- [Your task]: Could you print exactly the lines of the listing below, starting at the line that has "- [x] Add as" and ending at the line that has "[taxonomies]", and only those lines?

- [Input for this task]:
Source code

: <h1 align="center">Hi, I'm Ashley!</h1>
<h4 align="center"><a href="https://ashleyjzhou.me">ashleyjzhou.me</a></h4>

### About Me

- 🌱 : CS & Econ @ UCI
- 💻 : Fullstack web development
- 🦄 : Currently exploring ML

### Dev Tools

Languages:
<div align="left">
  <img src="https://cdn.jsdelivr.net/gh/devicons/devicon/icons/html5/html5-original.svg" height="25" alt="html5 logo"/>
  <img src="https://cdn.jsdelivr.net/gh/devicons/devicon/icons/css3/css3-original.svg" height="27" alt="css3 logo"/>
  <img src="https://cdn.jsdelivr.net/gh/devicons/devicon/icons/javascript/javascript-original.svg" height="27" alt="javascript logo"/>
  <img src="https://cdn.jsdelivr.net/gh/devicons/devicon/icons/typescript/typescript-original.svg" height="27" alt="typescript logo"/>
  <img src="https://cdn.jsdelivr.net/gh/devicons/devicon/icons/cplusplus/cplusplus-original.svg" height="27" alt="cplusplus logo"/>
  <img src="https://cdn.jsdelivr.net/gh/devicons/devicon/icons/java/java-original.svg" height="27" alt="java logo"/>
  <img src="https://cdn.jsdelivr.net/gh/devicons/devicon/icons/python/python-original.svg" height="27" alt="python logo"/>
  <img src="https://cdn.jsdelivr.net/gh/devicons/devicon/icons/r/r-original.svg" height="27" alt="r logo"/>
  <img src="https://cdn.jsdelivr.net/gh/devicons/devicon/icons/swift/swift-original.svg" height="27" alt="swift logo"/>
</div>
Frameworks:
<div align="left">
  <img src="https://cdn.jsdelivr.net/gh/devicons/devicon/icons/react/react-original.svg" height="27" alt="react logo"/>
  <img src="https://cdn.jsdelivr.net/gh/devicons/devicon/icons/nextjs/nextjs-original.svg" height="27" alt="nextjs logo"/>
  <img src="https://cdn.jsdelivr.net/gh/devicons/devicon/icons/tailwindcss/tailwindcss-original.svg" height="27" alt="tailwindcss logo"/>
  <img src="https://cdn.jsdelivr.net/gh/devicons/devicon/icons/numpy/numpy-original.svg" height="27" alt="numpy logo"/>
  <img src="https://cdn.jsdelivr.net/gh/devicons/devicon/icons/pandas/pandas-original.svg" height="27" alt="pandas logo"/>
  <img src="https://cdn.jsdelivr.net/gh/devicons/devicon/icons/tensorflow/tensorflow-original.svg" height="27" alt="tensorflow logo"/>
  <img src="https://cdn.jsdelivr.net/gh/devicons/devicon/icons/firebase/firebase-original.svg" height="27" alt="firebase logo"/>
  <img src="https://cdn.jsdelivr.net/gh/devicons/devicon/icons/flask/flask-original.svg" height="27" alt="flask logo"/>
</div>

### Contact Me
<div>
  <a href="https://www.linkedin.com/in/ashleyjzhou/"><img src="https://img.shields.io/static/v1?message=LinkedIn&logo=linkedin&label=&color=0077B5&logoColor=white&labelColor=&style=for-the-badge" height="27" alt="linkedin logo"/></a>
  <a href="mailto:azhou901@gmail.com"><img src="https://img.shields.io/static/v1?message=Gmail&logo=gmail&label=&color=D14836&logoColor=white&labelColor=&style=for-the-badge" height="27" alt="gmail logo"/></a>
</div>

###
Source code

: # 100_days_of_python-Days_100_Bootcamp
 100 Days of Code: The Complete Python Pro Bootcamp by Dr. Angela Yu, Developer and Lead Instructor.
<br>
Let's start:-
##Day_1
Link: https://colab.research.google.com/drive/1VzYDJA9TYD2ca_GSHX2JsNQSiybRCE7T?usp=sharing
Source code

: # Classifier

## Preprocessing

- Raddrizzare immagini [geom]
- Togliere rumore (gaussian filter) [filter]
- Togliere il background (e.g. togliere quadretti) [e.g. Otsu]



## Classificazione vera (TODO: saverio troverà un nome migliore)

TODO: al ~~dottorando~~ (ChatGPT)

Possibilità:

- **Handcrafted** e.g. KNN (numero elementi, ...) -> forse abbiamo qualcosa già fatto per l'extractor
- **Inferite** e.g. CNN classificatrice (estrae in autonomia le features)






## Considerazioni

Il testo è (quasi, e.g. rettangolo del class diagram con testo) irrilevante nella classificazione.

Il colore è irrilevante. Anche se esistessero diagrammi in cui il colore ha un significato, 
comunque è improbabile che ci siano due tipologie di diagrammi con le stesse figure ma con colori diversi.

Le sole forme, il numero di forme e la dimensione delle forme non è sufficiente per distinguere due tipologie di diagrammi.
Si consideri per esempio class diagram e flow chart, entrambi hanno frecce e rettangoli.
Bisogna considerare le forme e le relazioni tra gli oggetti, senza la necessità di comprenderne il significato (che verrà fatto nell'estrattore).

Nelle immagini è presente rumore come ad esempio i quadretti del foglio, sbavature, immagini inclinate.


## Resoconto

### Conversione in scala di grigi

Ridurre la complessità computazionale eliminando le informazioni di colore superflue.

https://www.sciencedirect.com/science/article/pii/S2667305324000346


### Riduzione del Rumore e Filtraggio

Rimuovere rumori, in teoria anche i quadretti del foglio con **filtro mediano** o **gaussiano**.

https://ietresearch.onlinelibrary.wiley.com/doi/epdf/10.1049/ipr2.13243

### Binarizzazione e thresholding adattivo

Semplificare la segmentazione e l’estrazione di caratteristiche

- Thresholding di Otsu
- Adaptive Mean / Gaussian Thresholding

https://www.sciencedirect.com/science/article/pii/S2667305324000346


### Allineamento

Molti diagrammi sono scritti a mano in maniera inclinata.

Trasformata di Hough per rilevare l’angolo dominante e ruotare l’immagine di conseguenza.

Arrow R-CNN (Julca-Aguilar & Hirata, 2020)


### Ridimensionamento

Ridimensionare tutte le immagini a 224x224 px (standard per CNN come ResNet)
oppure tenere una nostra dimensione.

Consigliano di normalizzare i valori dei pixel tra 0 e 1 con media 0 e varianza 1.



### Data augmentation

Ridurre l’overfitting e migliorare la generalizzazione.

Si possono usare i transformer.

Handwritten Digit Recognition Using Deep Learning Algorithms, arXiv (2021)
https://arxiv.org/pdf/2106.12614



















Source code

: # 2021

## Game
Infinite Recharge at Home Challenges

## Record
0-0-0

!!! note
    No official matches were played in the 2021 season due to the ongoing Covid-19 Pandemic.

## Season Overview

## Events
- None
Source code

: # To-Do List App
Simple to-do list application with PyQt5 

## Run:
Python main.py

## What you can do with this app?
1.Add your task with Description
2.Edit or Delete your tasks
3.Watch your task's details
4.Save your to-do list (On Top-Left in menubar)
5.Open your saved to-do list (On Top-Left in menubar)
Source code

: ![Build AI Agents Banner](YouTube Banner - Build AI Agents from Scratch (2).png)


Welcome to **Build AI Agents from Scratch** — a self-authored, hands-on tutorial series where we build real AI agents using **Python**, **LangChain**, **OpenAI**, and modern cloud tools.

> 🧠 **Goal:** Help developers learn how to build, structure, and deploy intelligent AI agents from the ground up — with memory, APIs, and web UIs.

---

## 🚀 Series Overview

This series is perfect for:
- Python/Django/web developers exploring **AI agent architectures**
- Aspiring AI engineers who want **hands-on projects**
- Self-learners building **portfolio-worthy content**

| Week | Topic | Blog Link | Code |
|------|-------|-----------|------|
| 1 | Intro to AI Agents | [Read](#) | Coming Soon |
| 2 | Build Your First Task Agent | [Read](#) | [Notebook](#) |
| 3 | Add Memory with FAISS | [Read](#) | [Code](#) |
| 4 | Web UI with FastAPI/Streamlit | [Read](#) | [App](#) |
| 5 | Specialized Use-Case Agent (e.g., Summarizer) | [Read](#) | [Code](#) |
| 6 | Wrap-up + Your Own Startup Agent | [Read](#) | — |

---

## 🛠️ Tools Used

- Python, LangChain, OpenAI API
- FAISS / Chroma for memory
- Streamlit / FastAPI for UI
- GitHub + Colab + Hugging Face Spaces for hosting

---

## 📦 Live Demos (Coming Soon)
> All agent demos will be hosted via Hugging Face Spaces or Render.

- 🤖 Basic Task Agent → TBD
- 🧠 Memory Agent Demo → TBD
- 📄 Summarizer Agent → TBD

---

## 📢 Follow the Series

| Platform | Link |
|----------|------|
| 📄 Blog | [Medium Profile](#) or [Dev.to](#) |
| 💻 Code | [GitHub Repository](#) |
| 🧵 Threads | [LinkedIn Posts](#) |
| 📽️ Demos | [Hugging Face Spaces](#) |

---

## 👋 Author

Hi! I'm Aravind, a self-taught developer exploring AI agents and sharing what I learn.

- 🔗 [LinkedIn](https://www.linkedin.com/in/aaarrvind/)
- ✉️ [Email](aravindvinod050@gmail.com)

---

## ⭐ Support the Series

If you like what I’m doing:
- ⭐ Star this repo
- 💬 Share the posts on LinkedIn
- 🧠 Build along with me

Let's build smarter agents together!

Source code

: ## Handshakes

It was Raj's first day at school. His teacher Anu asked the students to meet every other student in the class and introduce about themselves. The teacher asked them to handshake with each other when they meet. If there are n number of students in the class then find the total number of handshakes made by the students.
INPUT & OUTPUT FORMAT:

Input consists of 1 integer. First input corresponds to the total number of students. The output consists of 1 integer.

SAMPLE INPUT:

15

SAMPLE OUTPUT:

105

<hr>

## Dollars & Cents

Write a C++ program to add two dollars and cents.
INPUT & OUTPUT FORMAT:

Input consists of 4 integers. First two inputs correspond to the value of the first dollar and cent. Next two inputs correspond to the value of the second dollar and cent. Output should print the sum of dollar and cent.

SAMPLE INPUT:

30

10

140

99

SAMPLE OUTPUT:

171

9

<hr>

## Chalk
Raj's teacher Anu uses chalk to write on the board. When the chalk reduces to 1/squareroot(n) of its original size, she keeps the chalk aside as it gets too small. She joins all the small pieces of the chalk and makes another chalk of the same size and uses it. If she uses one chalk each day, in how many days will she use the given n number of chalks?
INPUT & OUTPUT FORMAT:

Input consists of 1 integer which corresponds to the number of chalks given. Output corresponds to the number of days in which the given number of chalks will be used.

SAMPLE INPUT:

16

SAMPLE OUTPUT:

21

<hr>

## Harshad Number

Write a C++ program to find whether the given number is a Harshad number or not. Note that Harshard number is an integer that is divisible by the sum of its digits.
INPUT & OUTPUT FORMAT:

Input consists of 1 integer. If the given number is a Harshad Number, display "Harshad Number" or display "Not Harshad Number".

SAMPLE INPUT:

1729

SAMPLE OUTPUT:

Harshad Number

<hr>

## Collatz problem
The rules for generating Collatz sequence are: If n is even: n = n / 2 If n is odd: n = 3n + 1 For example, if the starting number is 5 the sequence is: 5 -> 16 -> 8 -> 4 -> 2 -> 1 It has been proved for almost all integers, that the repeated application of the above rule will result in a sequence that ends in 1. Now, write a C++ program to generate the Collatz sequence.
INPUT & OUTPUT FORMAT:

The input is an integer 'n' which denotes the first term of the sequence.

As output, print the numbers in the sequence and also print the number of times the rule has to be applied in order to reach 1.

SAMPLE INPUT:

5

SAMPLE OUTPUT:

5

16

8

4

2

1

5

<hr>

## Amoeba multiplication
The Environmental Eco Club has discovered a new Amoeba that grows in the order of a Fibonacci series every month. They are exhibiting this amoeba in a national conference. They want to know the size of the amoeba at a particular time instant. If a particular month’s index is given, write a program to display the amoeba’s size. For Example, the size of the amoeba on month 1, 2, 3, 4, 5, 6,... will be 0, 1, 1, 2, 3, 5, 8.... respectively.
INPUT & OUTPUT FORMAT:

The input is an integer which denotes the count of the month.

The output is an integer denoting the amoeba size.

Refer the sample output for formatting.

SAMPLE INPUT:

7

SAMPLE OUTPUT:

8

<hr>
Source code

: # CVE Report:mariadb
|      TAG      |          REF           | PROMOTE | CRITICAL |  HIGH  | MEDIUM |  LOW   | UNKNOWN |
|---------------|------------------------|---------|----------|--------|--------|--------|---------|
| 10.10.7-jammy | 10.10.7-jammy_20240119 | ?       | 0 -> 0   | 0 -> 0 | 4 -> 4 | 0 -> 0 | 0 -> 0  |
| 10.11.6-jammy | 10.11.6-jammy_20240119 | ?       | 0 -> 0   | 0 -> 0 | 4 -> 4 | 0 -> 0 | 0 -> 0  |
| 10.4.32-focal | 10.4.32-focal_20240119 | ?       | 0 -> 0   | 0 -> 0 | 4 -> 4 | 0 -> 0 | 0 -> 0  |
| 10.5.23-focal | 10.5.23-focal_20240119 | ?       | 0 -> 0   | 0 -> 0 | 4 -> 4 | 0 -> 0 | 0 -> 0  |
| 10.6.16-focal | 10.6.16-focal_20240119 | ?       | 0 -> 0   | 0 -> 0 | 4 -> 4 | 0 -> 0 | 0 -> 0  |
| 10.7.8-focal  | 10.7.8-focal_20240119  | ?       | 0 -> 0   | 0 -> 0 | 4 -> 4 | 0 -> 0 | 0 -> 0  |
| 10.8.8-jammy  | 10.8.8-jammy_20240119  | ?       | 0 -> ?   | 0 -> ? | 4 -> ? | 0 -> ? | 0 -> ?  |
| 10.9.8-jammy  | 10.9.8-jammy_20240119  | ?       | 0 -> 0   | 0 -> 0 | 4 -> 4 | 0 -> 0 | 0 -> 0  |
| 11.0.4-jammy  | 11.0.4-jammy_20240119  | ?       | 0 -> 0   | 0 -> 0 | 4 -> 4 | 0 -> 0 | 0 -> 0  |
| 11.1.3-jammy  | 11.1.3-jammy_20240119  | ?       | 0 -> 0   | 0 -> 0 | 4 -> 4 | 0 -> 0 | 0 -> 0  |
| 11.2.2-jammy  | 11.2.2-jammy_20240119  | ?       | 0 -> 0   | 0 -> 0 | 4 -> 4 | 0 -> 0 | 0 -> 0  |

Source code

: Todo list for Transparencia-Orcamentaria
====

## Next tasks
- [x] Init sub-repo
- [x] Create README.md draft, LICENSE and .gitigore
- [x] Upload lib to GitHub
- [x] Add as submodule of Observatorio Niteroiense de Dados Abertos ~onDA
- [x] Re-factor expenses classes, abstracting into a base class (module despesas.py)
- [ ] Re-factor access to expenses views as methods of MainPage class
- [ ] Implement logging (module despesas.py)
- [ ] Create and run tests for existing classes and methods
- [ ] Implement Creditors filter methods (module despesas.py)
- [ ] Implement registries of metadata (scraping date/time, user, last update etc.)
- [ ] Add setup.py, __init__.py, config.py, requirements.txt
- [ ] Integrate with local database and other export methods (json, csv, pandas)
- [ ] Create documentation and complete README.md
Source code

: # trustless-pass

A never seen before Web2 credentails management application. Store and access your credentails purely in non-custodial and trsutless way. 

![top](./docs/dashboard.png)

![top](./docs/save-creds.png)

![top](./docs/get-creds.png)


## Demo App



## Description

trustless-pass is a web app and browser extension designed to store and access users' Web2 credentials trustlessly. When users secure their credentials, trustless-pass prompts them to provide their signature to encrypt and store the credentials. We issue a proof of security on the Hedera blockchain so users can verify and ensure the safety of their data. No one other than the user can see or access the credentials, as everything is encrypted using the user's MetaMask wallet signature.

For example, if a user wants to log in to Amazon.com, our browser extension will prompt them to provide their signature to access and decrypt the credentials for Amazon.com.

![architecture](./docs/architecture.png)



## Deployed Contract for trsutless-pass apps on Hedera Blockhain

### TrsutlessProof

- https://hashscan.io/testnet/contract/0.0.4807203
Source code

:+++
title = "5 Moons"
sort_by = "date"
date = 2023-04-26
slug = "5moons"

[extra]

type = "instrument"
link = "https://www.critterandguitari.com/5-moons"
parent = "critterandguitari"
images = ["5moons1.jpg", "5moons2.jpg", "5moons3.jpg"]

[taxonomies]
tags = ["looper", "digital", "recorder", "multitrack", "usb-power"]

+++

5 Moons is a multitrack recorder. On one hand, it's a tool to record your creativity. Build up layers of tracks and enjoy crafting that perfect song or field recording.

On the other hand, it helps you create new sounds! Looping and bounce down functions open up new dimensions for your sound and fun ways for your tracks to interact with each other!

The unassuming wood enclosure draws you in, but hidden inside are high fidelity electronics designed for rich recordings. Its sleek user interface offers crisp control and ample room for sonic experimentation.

- [Your response]:
- [x] Add as submodule of Observatorio Niteroiense de Dados Abertos ~onDA
- [x] Re-factor expenses classes, abstracting into a base class (module despesas.py)
- [ ] Re-factor access to expenses views as methods of MainPage class
- [ ] Implement logging (module despesas.py)
- [ ] Create and run tests for existing classes and methods
- [ ] Implement Creditors filter methods (module despesas.py)
- [ ] Implement registries of metadata (scraping date/time, user, last update etc.)
- [ ] Add setup.py, __init__.py, config.py, requirements.txt
- [ ] Integrate with local database and other export methods (json, csv, pandas)
- [ ] Create documentation and complete README.md
Source code

: # trustless-pass

A never seen before Web2 credentails management application. Store and access your credentails purely in non-custodial and trsutless way. 

![top](./docs/dashboard.png)

![top](./docs/save-creds.png)

![top](./docs/get-creds.png)


## Demo App



## Description

trustless-pass is a web app and browser extension designed to store and access users' Web2 credentials trustlessly. When users secure their credentials, trustless-pass prompts them to provide their signature to encrypt and store the credentials. We issue a proof of security on the Hedera blockchain so users can verify and ensure the safety of their data. No one other than the user can see or access the credentials, as everything is encrypted using the user's MetaMask wallet signature.

For example, if a user wants to log in to Amazon.com, our browser extension will prompt them to provide their signature to access and decrypt the credentials for Amazon.com.

![architecture](./docs/architecture.png)



## Deployed Contract for trsutless-pass apps on Hedera Blockhain

### TrsutlessProof

- https://hashscan.io/testnet/contract/0.0.4807203
Source code

:+++
title = "5 Moons"
sort_by = "date"
date = 2023-04-26
slug = "5moons"

[extra]

type = "instrument"
link = "https://www.critterandguitari.com/5-moons"
parent = "critterandguitari"
images = ["5moons1.jpg", "5moons2.jpg", "5moons3.jpg"]

[taxonomies]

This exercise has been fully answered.